Hierarchical Visual Categories Modeling: A Joint Representation Learning and Density Estimation Framework for Out-of-Distribution Detection

TL;DR

Results demonstrate that the proposed method hasn’t weakened the discriminative ability of visual recognition models and keeps high efficiency in detecting out-of-distribution samples, and the visual representation has a competitive performance when compared with features learned by classical methods.

Abstract

Detecting out-of-distribution inputs for visual recognition models has become critical in safe deep learning. This paper proposes a novel hierarchical visual category modeling scheme to separate out-of-distribution data from in-distribution data through joint representation learning and statistical modeling. We learn a mixture of Gaussian models for each in-distribution category. There are many Gaussian mixture models to model different visual categories. With these Gaussian models, we design an in-distribution score function by aggregating multiple Mahalanobis-based metrics. We don't use any auxiliary outlier data as training samples, which may hurt the generalization ability of out-of-distribution detection algorithms. We split the ImageNet-1k dataset into ten folds randomly.
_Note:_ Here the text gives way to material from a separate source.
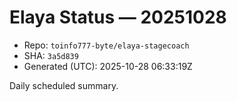 # Elaya Status — 20251028

- Repo: `toinfo777-byte/elaya-stagecoach`
- SHA: `3a5d839`
- Generated (UTC): 2025-10-28 06:33:19Z

Daily scheduled summary.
We use one fold as the in-distribution dataset and the others as out-of-distribution datasets to evaluate the proposed method. We also conduct experiments on seven popular benchmarks, including CIFAR, iNaturalist, SUN, Places, Textures, ImageNet-O, and OpenImage-O. Extensive experiments indicate that the proposed method outperforms state-of-the-art algorithms clearly. Meanwhile, we find that our visual representation has a competitive performance when compared with features learned by classical methods. These results demonstrate that the proposed method hasn't weakened the discriminative ability of visual recognition models and keeps high efficiency in detecting out-of-distribution samples.

Figures (6)

• Figure 1: Illustration of the training pipeline of hierarchical visual category modeling, written as HVCM. In HVCM, we jointly learn the visual representation and parameters of probabilistic models. We get two different views of an input image and send the outputs into a knowledge distillation framework (DINO caron2021emerging). Image representations are projected into a high-dimensional attribute space. Then these attributes are divided into different groups and pass SoftMax functions to get attribute distributions. We match attributes in each group with stored attribute centers of the target visual category. The whole model is trained in an end-to-end manner.
• Figure 2: Illustration of attribute group visualization and Mahalanobis distance distribution. Both attribute groups are visualized by t-SNE van2008visualizing. The colors encode different in-distribution data(ImageNet), and out-of-distribution features(SUN) marked as gray points. Models are trained on ResNet-50 he2016deep using DINO(a) and HVCM(b).
• Figure 3: Each dataset exhibits displayed two categories of images. The leftmost samples belong to the InD dataset, while the categories on the right correspond to nine OOD datasets arranged in ascending order of distance. It can be observed that the gap between the OOD samples and InD samples gradually widens as the distance increases.
• Figure 4: HVCM performance comparison as the increasing distances between InD and OOD data.
• Figure 5: The performance of HVCM is evaluated as the number of InD classes increases across four OOD datasets.